I do have an email into the support email, ticket number 2443013, but it appears I may get help a little quicker here from what I’ve read?
I have a CNAME record pointing to the root domain which will not propagate as a CNAME, but will resolve as an A record.
The CNAME flattening option on my dashboard is greyed out.
This domain is hosted on Cloudways, and was momentarily activated via that platform and then deactivated as a free account is all it needs for now. I believe this may be related to this issue.
Please let me know if there’s any other info I can provide that would help resolve this.
You cannot have a CNAME at the root of a domain, so Cloudflare will always flatten the root to make it comply with DNS standards.

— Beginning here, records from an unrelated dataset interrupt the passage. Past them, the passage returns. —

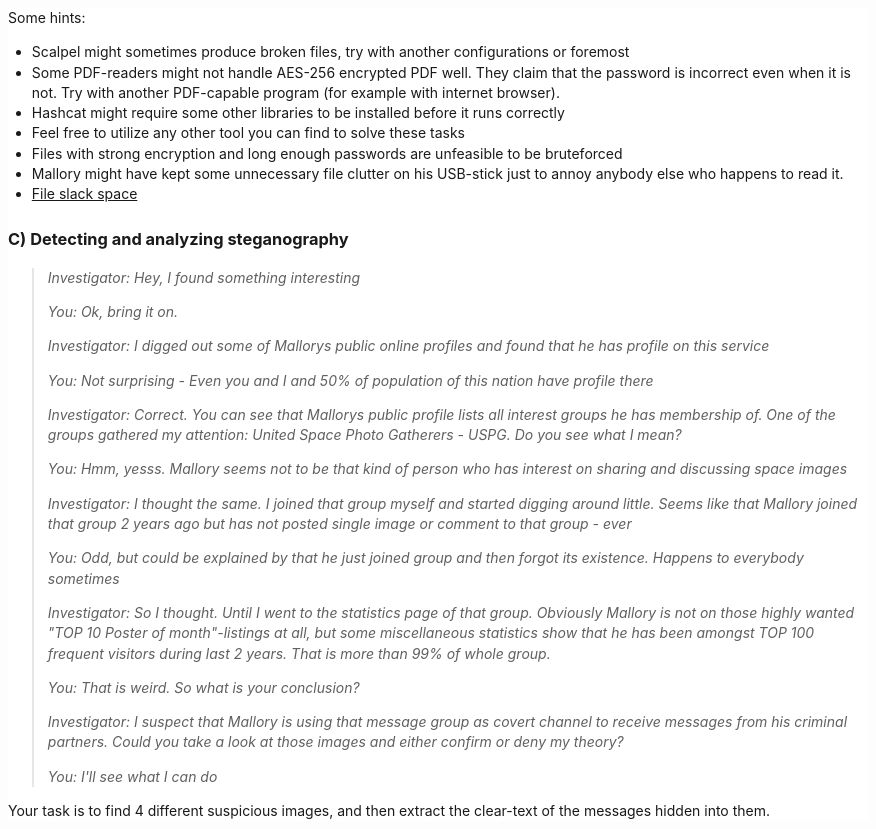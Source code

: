 Some hints:
* Scalpel might sometimes produce broken files, try with another configurations or foremost
* Some PDF-readers might not handle AES-256 encrypted PDF well. They claim that the password is incorrect even when it is not. Try with another PDF-capable program (for example with internet browser).
* Hashcat might require some other libraries to be installed before it runs correctly
* Feel free to utilize any other tool you can find to solve these tasks
* Files with strong encryption and long enough passwords are unfeasible to be bruteforced
* Mallory might have kept some unnecessary file clutter on his USB-stick just to annoy anybody else who happens to read it.
* [File slack space](https://www.google.com/search?q=file+slack+space)


### C) Detecting and analyzing steganography

> *Investigator: Hey, I found something interesting*
> 
> *You: Ok, bring it on.*
> 
> *Investigator: I digged out some of Mallorys public online profiles and found that he has profile on this service*
> 
> *You: Not surprising - Even you and I and 50% of population of this nation have profile there*
> 
> *Investigator: Correct. You can see that Mallorys public profile lists all interest groups he has membership of. One of the groups gathered my attention: United Space Photo Gatherers - USPG. Do you see what I mean?*
> 
> *You: Hmm, yesss. Mallory seems not to be that kind of person who has interest on sharing and discussing space images*
> 
> *Investigator: I thought the same. I joined that group myself and started digging around little. Seems like that Mallory joined that group 2 years ago but has not posted single image or comment to that group - ever*
> 
> *You: Odd, but could be explained by that he just joined group and then forgot its existence. Happens to everybody sometimes*
> 
> *Investigator: So I thought. Until I went to the statistics page of that group. Obviously Mallory is not on those highly wanted "TOP 10 Poster of month"-listings at all, but some miscellaneous statistics show that he has been amongst TOP 100 frequent visitors during last 2 years. That is more than 99% of whole group.*
> 
> *You: That is weird. So what is your conclusion?*
> 
> *Investigator: I suspect that Mallory is using that message group as covert channel to receive messages from his criminal partners. Could you take a look at those images and either confirm or deny my theory?*
> 
> *You: I'll see what I can do*

Your task is to find 4 different suspicious images, and then extract the clear-text of the messages hidden into them.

Thanks, it does appear that is correct. I guess what the issue is, or rather what this seems to be causing, is that anyone trying to go to the CNAME via HTTPS is being encountered with an error for a SSL certificate mis-match instead of being pushed to the root and getting the proper certificate.
So maybe this is actually a SSL issue?
I have several other domains set up the same way through Cloudflare and don’t have any certificate issue with going to the CNAME’s pointed at the root.
You are talking about two different protocol layers here, and they don’t care about each other (at least, they don’t care too much).
You can ignore the CNAME vs A record, it will not be relevant.
Your users are visiting
example.com, that’s what is in the address bar and what the SSL certificate needs to match. Is the DNS record for
example.com or on the dashboard? Exactly what error do they get? Is is a browser error, or a Cloudflare 52x error?
The root (example.com) domain is proxied on the dashboard, as is the CNAME for www.
The error that’s being received is SSL_ERROR_BAD_CERT_DOMAIN.
Early on, the non-https version of the www would also give a certificate error, but that was resolved by setting up a redirect (as below). I don’t believe this is the proper way of resolving the issue. Nor have I had to do this on any other domains with a www CNAME in place.
Forwarding URL (Status Code: 301 - Permanent Redirect, Url: https://example.com/$2)
Is this on a proxied record?
Yes, the record is proxied.
So this does appear to be an issue with the SSL certificate. Despite the dashboard showing an edge certificate for “*.example.com, example.com” the actual certificate itself is showing only the root domain and not the wildcard.
I don’t seem to have any option available to recreate the certificate, however. So I’m not sure how to fix it.
This topic was automatically closed 3 days after the last reply. New replies are no longer allowed.